Theoretical Modeling and Simulation of n-InP/p-InP/p-InGaAs Field-Assisted Photocathode

Compared with the common negative electron affinity photocathode, the field-assisted photocathode can significantly extend the long-wavelength threshold, so it has a broad application prospect in near-infrared light detection. In this work, the electron emission model of n-InP/p-InP/p-InGaAs field-assisted photocathode was established by using the two-dimensional continuity equations. The electron emission current was obtained by model simulation, and the external quantum efficiency was calculated. The influence of the doping concentration and thickness of the epitaxial layer on the quantum efficiency under different bias voltages was analyzed.
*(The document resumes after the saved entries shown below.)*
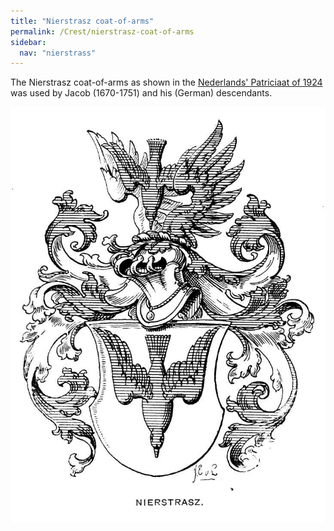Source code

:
```yaml
---
title: "Nierstrasz coat-of-arms"
permalink: /Crest/nierstrasz-coat-of-arms
sidebar:
  nav: "nierstrass"
---
```


The Nierstrasz coat-of-arms as shown in the [Nederlands' Patriciaat of 1924](/assets/sources/np1924.pdf) was used by Jacob (1670-1751) and his (German) descendants.

![Nierstrasz coat of arms](/assets/images/crest.jpg)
According to the simulation results and the limitations of the preparation conditions, the optimal parameters of the cathode epitaxial structure were determined: the doping concentration and the thickness of the n-InP contact layer are 1×10¹⁹/cm³ and 0.2 μm, respectively; the doping concentration and the thickness of the p-InP emission layer are 2.2×10¹⁸/cm³ and 25 nm, respectively; the doping concentration and the thickness of the p-InGaAs absorber layer are 5×10¹⁷/cm³ and 3 μm, respectively. The widths of the electrode and the emission surface were simulated, and the optimal range of the width of the surface of the emitting unit was 5~8 μm, and the effects of the electrode width and the width of the emission surface on the quantum efficiency under different bias voltages were analyzed. Simulation results provide a theoretical basis for the structure design and applications of the field-assisted photocathode and are beneficial to the preparation of the field-assisted photocathode. The n-InP/p-InP/p-InGaAs field-assisted photocathode effectively improves the emission current efficiency, and the external quantum efficiency reaches a maximum of 17.2% at 1.55 μm under a 5 V bias at room temperature.